As a teenager, during the occupation, Jan Gozdek actively participated in the resistance movement as a member of the People's Army. In his testimony written in 1986, titled The account of “Grek” – Gozdek Jan, rescuer of people of Jewish origin, Gozdek remarked: “To recount an event, you need to have lived through it yourself and seen it; I watched with repulsion as innocent people were killed and tortured; to help them you had to risk your own life”.
In April 1943, in a forest in Zagnańsk, Gozdek accidently came across two Warsaw Jews who, according to his account, escaped from transport in Skarżysko Kamienna. Gozdek remembered that Abram was a professor and Izaak a merchant. Gozdek shared his food with them, gave them his clothes and promised further help: “My lunch consisted of four slices of buttered bread and one bottle of lemonade […]. Izaak Supel was wearing a jacket and Abram-Sobot Miodek [was] in nothing but a torn shirt, so I took off my coat and dressed the freezing man in it”.

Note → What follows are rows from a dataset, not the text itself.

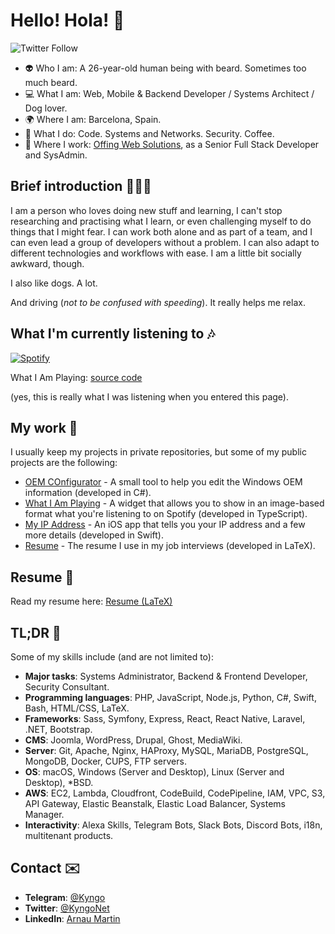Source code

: # Hello! Hola! 👋

![Twitter Follow](https://img.shields.io/twitter/follow/kyngonet?label=Follow%20me&style=social)

- 👽 Who I am: A 26-year-old human being with beard. Sometimes too much beard.
- 💻 What I am: Web, Mobile & Backend Developer / Systems Architect / Dog lover.
- 🌍 Where I am: Barcelona, Spain.
- 🤔 What I do: Code. Systems and Networks. Security. Coffee.
- 🏢 Where I work: [Offing Web Solutions](https://offing.es), as a Senior Full Stack Developer and SysAdmin.

## Brief introduction 🙋🏻‍♂️

I am a person who loves doing new stuff and learning, I can't stop researching and practising what I learn, or even challenging myself to do things that I might fear. I can work both alone and as part of a team, and I can even lead a group of developers without a problem. I can also adapt to different technologies and workflows with ease. I am a little bit socially awkward, though.

I also like dogs. A lot.

And driving (*not to be confused with speeding*). It really helps me relax.

## What I'm currently listening to 🎶

[![Spotify](http://prometheus.kyngo.net:38150/play?v=1)](https://open.spotify.com/user/arno-kun)

What I Am Playing: [source code](https://github.com/Kyngo/WhatIAmPlaying)

(yes, this is really what I was listening when you entered this page).

## My work 🚀

I usually keep my projects in private repositories, but some of my public projects are the following:

- [OEM COnfigurator](https://github.com/Kyngo/OEMConfigurator) - A small tool to help you edit the Windows OEM information (developed in C#).
- [What I Am Playing](https://github.com/Kyngo/WhatIAmPlaying) - A widget that allows you to show in an image-based format what you're listening to on Spotify (developed in TypeScript).
- [My IP Address](https://github.com/Kyngo/MyIPAddress) - An iOS app that tells you your IP address and a few more details (developed in Swift).
- [Resume](https://github.com/Kyngo/Resume) - The resume I use in my job interviews (developed in LaTeX).

## Resume 📜

Read my resume here: [Resume (LaTeX)](https://github.com/Kyngo/Resume)

## TL;DR 👀

Some of my skills include (and are not limited to):

- **Major tasks**: Systems Administrator, Backend & Frontend Developer, Security Consultant.
- **Programming languages**: PHP, JavaScript, Node.js, Python, C#, Swift, Bash, HTML/CSS, LaTeX.
- **Frameworks**: Sass, Symfony, Express, React, React Native, Laravel, .NET, Bootstrap.
- **CMS**: Joomla, WordPress, Drupal, Ghost, MediaWiki.
- **Server**: Git, Apache, Nginx, HAProxy, MySQL, MariaDB, PostgreSQL, MongoDB, Docker, CUPS, FTP servers.
- **OS**: macOS, Windows (Server and Desktop), Linux (Server and Desktop), \*BSD.
- **AWS**: EC2, Lambda, Cloudfront, CodeBuild, CodePipeline, IAM, VPC, S3, API Gateway, Elastic Beanstalk, Elastic Load Balancer, Systems Manager.
- **Interactivity**: Alexa Skills, Telegram Bots, Slack Bots, Discord Bots, i18n, multitenant products.

## Contact ✉️

- **Telegram**: [@Kyngo](https://t.me/kyngo)
- **Twitter**: [@KyngoNet](https://twitter.com/kyngonet)
- **LinkedIn**: [Arnau Martin](https://www.linkedin.com/in/arnaumartin/)
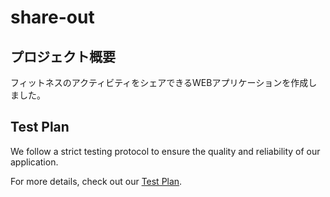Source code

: # share-out

## プロジェクト概要

フィットネスのアクティビティをシェアできるWEBアプリケーションを作成しました。

## Test Plan

We follow a strict testing protocol to ensure the quality and reliability of our application. 

For more details, check out our [Test Plan](./testplan.md).
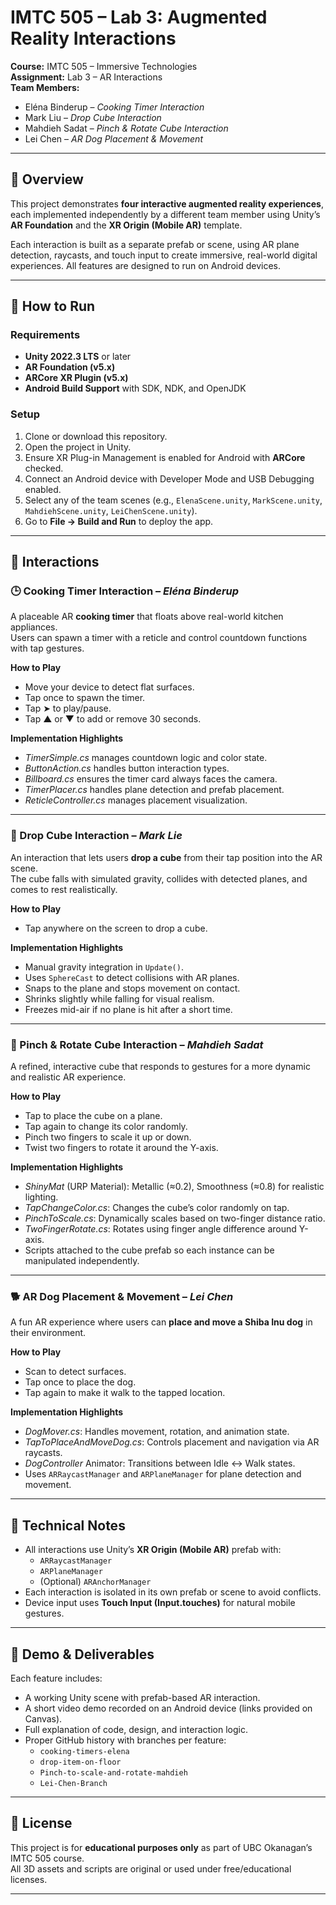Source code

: # IMTC 505 – Lab 3: Augmented Reality Interactions

**Course:** IMTC 505 – Immersive Technologies  
**Assignment:** Lab 3 – AR Interactions  
**Team Members:**  
- Eléna Binderup – *Cooking Timer Interaction*  
- Mark Liu – *Drop Cube Interaction*  
- Mahdieh Sadat – *Pinch & Rotate Cube Interaction*  
- Lei Chen – *AR Dog Placement & Movement*

---

## 🎯 Overview

This project demonstrates **four interactive augmented reality experiences**, each implemented independently by a different team member using Unity’s **AR Foundation** and the **XR Origin (Mobile AR)** template.

Each interaction is built as a separate prefab or scene, using AR plane detection, raycasts, and touch input to create immersive, real-world digital experiences. All features are designed to run on Android devices.

---

## 🧭 How to Run

### Requirements
- **Unity 2022.3 LTS** or later  
- **AR Foundation (v5.x)**  
- **ARCore XR Plugin (v5.x)**  
- **Android Build Support** with SDK, NDK, and OpenJDK

### Setup
1. Clone or download this repository.  
2. Open the project in Unity.  
3. Ensure XR Plug-in Management is enabled for Android with **ARCore** checked.  
4. Connect an Android device with Developer Mode and USB Debugging enabled.  
5. Select any of the team scenes (e.g., `ElenaScene.unity`, `MarkScene.unity`, `MahdiehScene.unity`, `LeiChenScene.unity`).  
6. Go to **File → Build and Run** to deploy the app.

---

## 🧩 Interactions

### 🕒 Cooking Timer Interaction – *Eléna Binderup*
A placeable AR **cooking timer** that floats above real-world kitchen appliances.  
Users can spawn a timer with a reticle and control countdown functions with tap gestures.

**How to Play**
- Move your device to detect flat surfaces.  
- Tap once to spawn the timer.  
- Tap ➤ to play/pause.  
- Tap ▲ or ▼ to add or remove 30 seconds.

**Implementation Highlights**
- *TimerSimple.cs* manages countdown logic and color state.  
- *ButtonAction.cs* handles button interaction types.  
- *Billboard.cs* ensures the timer card always faces the camera.  
- *TimerPlacer.cs* handles plane detection and prefab placement.  
- *ReticleController.cs* manages placement visualization.

---

### 🧊 Drop Cube Interaction – *Mark Lie*
An interaction that lets users **drop a cube** from their tap position into the AR scene.  
The cube falls with simulated gravity, collides with detected planes, and comes to rest realistically.

**How to Play**
- Tap anywhere on the screen to drop a cube.

**Implementation Highlights**
- Manual gravity integration in `Update()`.  
- Uses `SphereCast` to detect collisions with AR planes.  
- Snaps to the plane and stops movement on contact.  
- Shrinks slightly while falling for visual realism.  
- Freezes mid-air if no plane is hit after a short time.

---

### 🎨 Pinch & Rotate Cube Interaction – *Mahdieh Sadat*
A refined, interactive cube that responds to gestures for a more dynamic and realistic AR experience.

**How to Play**
- Tap to place the cube on a plane.  
- Tap again to change its color randomly.  
- Pinch two fingers to scale it up or down.  
- Twist two fingers to rotate it around the Y-axis.

**Implementation Highlights**
- *ShinyMat* (URP Material): Metallic (≈0.2), Smoothness (≈0.8) for realistic lighting.  
- *TapChangeColor.cs*: Changes the cube’s color randomly on tap.  
- *PinchToScale.cs*: Dynamically scales based on two-finger distance ratio.  
- *TwoFingerRotate.cs*: Rotates using finger angle difference around Y-axis.  
- Scripts attached to the cube prefab so each instance can be manipulated independently.

---

### 🐕 AR Dog Placement & Movement – *Lei Chen*
A fun AR experience where users can **place and move a Shiba Inu dog** in their environment.

**How to Play**
- Scan to detect surfaces.  
- Tap once to place the dog.  
- Tap again to make it walk to the tapped location.

**Implementation Highlights**
- *DogMover.cs*: Handles movement, rotation, and animation state.  
- *TapToPlaceAndMoveDog.cs*: Controls placement and navigation via AR raycasts.  
- *DogController* Animator: Transitions between Idle ↔ Walk states.  
- Uses `ARRaycastManager` and `ARPlaneManager` for plane detection and movement.

---

## 🧠 Technical Notes

- All interactions use Unity’s **XR Origin (Mobile AR)** prefab with:
  - `ARRaycastManager`
  - `ARPlaneManager`
  - (Optional) `ARAnchorManager`
- Each interaction is isolated in its own prefab or scene to avoid conflicts.
- Device input uses **Touch Input (Input.touches)** for natural mobile gestures.

---

## 📱 Demo & Deliverables

Each feature includes:
- A working Unity scene with prefab-based AR interaction.  
- A short video demo recorded on an Android device (links provided on Canvas).  
- Full explanation of code, design, and interaction logic.  
- Proper GitHub history with branches per feature:
  - `cooking-timers-elena`
  - `drop-item-on-floor`
  - `Pinch-to-scale-and-rotate-mahdieh`
  - `Lei-Chen-Branch`

---

## 🧾 License

This project is for **educational purposes only** as part of UBC Okanagan’s IMTC 505 course.  
All 3D assets and scripts are original or used under free/educational licenses.

---


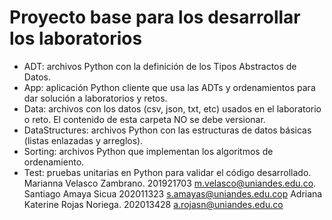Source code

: # Proyecto base para los desarrollar los laboratorios

*	ADT: archivos Python con la definición de los Tipos Abstractos de Datos.
*	App: aplicación Python cliente que usa las ADTs y ordenamientos para dar solución a laboratorios y retos.
*	Data: archivos con los datos (csv, json, txt, etc) usados en el laboratorio o reto. El contenido de esta carpeta NO se debe versionar.
*	DataStructures: archivos Python con las estructuras de datos básicas (listas enlazadas y arreglos).
*	Sorting: archivos Python que implementan los algoritmos de ordenamiento.
*	Test: pruebas unitarias en Python para validar el código desarrollado.
Marianna Velasco Zambrano. 201921703 m.velasco@uniandes.edu.co.
Santiago Amaya Sicua 202011323 s.amayas@uniandes.edu.cop
Adriana Katerine Rojas Noriega. 202013428 a.rojasn@uniandes.edu.co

The next day he drove them in a wagon to the village of Jóźwików, where they all lived together with the Soviet guerrilla fighter Sopranov. Until March 1944, they stayed in a barn abandoned by a poor farmer.
On 19 April 1944 Gozdek was arrested by the Gestapo and imprisoned in Pińczów, where he was interrogated and tortured. He managed to escape from prison. In his account he mentions his bold assaults on German military police.
The two Jews, supplied with money by Gozdek, survived the war and afterwards migrated to the United States. It was only in the 1970s that they managed to find Gozdek's address through the Office for Veterans and the Polish Red Cross.
In 1976 in a notary statement Abram S. Miodek said: “I am grateful for saving my life during the occupation of Poland between 2 April 1943 and 21 April 1944. Throughout that period, Jan Grek-Gozdek protected me from a hideous death, putting his own life at risk, fed me and my companion in misery, Wiesław Supel, and clothed us against the cold. Those were all completely selfless acts. He gave financial help to me and my friend Mr Supel, and this is the reason we are alive today and living safely in the US”.
In 1988 the Yad Vashem Institute decided to award Jan “Grek” Gozdek the title of Righteous Among the Nations.